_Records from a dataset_
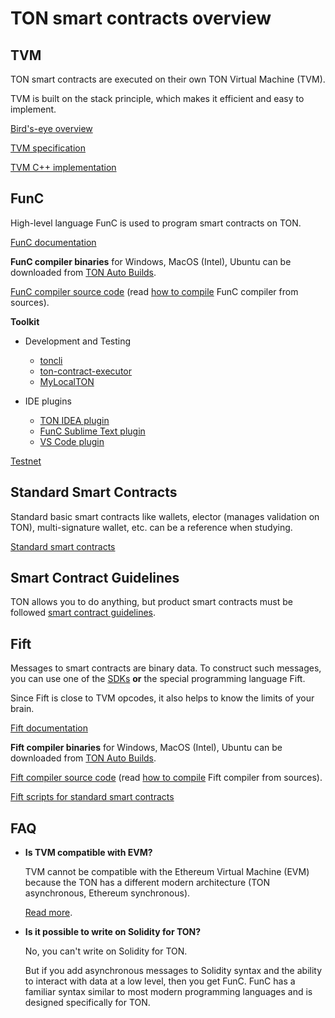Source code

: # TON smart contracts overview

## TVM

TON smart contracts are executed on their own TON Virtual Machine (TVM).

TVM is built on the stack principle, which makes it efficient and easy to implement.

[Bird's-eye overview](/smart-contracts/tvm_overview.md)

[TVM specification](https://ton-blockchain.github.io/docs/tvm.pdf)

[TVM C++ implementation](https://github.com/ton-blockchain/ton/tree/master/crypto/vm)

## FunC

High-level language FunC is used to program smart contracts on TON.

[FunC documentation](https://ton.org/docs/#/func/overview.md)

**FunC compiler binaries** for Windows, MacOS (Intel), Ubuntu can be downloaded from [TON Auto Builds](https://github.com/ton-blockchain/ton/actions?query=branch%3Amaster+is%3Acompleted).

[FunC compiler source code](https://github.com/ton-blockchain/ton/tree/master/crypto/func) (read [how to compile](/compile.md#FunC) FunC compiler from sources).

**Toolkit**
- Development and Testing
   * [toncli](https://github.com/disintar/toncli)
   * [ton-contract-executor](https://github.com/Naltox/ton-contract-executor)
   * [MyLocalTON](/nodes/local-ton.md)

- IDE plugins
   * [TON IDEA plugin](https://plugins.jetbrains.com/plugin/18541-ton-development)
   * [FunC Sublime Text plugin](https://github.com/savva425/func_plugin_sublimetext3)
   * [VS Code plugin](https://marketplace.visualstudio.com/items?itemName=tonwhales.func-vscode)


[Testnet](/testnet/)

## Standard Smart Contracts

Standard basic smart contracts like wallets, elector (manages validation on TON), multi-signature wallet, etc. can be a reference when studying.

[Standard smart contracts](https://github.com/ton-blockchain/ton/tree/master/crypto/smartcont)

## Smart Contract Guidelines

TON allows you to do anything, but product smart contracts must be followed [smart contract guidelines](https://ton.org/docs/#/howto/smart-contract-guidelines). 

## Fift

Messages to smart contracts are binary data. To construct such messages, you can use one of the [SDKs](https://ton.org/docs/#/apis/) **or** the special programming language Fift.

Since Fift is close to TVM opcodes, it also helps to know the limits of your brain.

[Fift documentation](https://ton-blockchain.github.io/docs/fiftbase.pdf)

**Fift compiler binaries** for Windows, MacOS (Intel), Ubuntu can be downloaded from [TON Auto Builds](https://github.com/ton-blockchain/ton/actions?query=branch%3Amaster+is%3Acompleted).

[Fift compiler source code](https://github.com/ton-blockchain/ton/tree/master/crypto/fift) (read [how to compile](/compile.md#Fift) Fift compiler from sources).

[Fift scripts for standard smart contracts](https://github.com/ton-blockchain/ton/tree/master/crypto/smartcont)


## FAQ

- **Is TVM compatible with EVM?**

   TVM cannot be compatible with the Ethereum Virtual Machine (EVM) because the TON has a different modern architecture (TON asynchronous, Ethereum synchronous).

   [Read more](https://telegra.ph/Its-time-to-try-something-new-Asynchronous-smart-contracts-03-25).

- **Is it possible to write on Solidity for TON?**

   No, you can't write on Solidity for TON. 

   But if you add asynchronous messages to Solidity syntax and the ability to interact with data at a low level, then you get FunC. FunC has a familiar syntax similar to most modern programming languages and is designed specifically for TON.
--
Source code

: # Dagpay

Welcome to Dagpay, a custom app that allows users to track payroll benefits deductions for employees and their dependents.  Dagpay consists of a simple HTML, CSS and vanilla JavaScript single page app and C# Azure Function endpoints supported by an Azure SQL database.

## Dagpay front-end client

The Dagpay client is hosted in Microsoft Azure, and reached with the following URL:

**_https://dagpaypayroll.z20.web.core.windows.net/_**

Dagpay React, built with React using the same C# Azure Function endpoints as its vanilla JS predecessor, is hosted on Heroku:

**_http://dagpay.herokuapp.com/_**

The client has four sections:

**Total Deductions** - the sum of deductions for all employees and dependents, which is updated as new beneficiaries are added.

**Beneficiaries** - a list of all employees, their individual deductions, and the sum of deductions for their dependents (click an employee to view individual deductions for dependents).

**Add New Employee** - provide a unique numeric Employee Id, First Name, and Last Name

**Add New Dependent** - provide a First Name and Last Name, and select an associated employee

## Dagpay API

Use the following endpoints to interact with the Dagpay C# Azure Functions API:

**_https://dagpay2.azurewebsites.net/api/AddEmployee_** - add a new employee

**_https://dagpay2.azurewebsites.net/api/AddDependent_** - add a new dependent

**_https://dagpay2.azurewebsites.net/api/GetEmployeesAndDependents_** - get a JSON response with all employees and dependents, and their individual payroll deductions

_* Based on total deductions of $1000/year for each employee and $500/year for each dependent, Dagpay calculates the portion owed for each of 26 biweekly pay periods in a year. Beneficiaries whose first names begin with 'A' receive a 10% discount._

_THE PROBLEM_
Copy each line from the records above that includes the string "their".

_TASK ANSWER_
TON smart contracts are executed on their own TON Virtual Machine (TVM).
Welcome to Dagpay, a custom app that allows users to track payroll benefits deductions for employees and their dependents.  Dagpay consists of a simple HTML, CSS and vanilla JavaScript single page app and C# Azure Function endpoints supported by an Azure SQL database.
**Beneficiaries** - a list of all employees, their individual deductions, and the sum of deductions for their dependents (click an employee to view individual deductions for dependents).
**_https://dagpay2.azurewebsites.net/api/GetEmployeesAndDependents_** - get a JSON response with all employees and dependents, and their individual payroll deductions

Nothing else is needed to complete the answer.